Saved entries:
***
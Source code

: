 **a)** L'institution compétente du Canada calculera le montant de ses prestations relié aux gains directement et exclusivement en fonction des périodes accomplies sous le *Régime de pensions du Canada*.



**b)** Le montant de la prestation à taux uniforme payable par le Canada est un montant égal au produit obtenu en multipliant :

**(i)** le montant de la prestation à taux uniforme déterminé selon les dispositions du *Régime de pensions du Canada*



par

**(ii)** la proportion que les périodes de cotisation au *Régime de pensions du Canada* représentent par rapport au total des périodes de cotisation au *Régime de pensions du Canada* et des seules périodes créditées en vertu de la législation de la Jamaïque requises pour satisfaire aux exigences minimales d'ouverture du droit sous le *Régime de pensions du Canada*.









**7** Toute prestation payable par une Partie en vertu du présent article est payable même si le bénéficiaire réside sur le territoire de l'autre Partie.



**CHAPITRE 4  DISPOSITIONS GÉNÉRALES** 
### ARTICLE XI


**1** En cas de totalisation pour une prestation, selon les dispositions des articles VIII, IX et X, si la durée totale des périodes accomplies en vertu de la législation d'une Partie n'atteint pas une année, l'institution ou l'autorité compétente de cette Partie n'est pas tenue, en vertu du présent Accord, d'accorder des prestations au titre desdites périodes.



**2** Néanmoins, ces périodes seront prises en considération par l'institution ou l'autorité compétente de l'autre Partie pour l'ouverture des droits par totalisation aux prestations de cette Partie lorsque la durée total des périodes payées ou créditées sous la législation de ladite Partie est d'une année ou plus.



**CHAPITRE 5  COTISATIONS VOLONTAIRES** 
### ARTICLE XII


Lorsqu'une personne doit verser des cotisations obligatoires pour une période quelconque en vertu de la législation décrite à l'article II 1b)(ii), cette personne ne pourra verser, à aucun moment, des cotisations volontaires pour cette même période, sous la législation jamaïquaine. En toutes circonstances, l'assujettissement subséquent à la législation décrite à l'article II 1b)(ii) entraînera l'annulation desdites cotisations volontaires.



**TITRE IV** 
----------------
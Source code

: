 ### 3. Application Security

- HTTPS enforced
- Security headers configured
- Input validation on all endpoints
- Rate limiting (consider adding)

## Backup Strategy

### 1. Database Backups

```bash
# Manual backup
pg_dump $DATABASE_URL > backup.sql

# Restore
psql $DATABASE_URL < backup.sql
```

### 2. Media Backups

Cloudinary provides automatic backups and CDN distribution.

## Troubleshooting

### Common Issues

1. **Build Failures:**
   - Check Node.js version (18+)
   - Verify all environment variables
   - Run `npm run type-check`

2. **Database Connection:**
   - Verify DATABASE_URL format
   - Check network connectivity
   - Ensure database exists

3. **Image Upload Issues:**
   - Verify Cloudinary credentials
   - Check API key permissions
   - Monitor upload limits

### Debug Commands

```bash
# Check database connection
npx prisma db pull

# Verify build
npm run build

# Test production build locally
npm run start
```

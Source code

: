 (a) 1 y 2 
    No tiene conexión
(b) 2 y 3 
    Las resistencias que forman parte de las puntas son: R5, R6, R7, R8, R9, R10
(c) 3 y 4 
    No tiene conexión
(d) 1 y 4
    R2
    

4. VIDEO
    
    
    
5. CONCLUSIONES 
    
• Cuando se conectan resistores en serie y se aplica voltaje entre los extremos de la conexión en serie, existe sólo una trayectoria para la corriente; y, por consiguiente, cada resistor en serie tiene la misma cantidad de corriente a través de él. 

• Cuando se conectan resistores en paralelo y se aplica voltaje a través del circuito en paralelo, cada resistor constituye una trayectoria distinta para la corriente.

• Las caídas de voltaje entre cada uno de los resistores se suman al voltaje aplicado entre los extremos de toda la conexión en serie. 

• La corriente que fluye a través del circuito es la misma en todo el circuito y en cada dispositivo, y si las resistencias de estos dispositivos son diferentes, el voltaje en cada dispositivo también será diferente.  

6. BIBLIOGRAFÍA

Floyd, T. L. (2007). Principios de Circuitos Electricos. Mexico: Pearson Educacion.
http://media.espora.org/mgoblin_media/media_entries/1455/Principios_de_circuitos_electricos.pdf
***
* Problem statement
Examine the records and pull out every line where the string "Canada" occurs.

* Written answer
: **a)** L'institution compétente du Canada calculera le montant de ses prestations relié aux gains directement et exclusivement en fonction des périodes accomplies sous le *Régime de pensions du Canada*.
**b)** Le montant de la prestation à taux uniforme payable par le Canada est un montant égal au produit obtenu en multipliant :
**(i)** le montant de la prestation à taux uniforme déterminé selon les dispositions du *Régime de pensions du Canada*
**(ii)** la proportion que les périodes de cotisation au *Régime de pensions du Canada* représentent par rapport au total des périodes de cotisation au *Régime de pensions du Canada* et des seules périodes créditées en vertu de la législation de la Jamaïque requises pour satisfaire aux exigences minimales d'ouverture du droit sous le *Régime de pensions du Canada*.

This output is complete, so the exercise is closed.